True Image Of The Knowers Of Brahman

The Vivekachudamani provides a fascinating portrait of knowers of Brahman: ‘They have their food without anxiety or humiliation — by begging — and their drink from the water of rivers; they live freely and independently, and sleep without fear in cremation grounds and forests; their clothing may be the quarters themselves, which need no washing and drying, or bark (or similar stuff ); and the earth their bed. They roam the paths of Vedanta and have their pleasure in the Supreme Brahman.’

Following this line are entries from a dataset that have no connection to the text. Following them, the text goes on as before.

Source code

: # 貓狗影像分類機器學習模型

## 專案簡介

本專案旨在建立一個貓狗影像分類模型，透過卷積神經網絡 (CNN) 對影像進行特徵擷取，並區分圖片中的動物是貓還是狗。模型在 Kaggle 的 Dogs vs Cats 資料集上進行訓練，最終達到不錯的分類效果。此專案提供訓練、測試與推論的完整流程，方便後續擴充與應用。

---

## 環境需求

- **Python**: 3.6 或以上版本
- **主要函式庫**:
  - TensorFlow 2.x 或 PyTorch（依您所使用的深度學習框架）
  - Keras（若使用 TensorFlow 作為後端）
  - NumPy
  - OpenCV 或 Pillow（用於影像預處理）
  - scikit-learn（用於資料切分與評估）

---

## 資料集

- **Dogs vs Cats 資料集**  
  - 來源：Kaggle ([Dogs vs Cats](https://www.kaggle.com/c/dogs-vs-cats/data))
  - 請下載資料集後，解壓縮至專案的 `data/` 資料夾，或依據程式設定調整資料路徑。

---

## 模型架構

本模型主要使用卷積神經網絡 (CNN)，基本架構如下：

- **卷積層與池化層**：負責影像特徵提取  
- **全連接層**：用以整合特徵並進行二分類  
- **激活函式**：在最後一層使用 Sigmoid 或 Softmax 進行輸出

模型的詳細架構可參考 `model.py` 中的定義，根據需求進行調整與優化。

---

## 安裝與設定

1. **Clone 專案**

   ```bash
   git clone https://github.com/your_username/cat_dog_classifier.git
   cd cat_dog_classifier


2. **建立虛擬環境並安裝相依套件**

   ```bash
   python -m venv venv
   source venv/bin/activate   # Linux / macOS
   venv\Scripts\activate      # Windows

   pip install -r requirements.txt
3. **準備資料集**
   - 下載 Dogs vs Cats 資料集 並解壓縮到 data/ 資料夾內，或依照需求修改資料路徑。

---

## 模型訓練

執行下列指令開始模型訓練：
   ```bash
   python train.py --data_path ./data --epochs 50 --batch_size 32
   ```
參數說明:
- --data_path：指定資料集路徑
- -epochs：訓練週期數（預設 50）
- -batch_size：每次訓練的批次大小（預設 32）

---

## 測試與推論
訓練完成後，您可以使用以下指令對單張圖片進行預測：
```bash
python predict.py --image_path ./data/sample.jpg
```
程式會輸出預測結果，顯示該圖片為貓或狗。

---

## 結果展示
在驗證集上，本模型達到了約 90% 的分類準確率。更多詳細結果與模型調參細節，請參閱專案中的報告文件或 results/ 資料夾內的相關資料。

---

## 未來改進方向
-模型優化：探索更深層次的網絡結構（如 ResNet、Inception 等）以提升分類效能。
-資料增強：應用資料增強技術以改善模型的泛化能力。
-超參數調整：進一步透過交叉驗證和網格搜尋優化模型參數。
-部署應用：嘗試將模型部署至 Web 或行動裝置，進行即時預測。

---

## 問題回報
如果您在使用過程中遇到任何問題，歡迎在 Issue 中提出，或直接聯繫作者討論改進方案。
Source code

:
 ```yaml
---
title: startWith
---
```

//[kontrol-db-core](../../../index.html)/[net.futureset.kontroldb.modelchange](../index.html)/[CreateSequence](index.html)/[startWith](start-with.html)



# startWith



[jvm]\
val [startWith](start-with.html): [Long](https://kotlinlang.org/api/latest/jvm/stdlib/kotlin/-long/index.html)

If this image does not appeal to our minds, then we could remember the thoughts of Janaka, the famous king of Mithila, on emerging from samadhi: ‘I desire not what is not got, nor do I surrender
what is already got. What is mine let that be mine; composed, I abide in the Self.’ And the Laghu Yoga Vasistha affirms: ‘Janaka, making up his mind thus, arose to perform without any attachment the work that came of its own, even as the sun rises to shine. Neither does he speculate about the future, nor think of what is past; ever smiling he acts in the living present.’

If enlightened souls have no personal desires, they still are a source of blessing and bounty to the people around them. It is for this reason that the Mundaka Upanishad exhorts those desirous
of prosperity to ‘worship the knower of the Self ’, for ‘whatever world persons of pure understanding envisage in their minds and whatever desires they cherish, that world they conquer and those desires they obtain’.

But the greatest blessing offered by these souls — ‘who have the Divine, the source of all good, seated in their hearts’ — is the ambrosia of divine bliss, for ‘theirs is perpetual celebration, perpetual prosperity, and perpetual goodness’.

‘When illumination is attained,’ Acharya Shankara asserts, ‘the entire world becomes a paradise,
and people become like celestial wish-fulfilling trees. The entire mass of water becomes sweet and
holy like Ganga water, and all women become full of beauty and sanctity; all speech whether in the
language of gods or of men becomes, as it were, the highest and holiest verse of the Vedas. The whole world becomes a holy place like Varanasi, and every movement becomes a movement of joy.’
This is the state of jivanmukta — freedom while living — and rishis tell us that not only is this the
highest human achievement but that it is well within the reach of all. ‘When I first read the verse
in which it is said that life is meant for the realization of jivanmukti, ’ Swami Turiyananda recalled, ‘I
leapt in joy, for that indeed was the purpose of my life.’ This is the purpose of our lives too.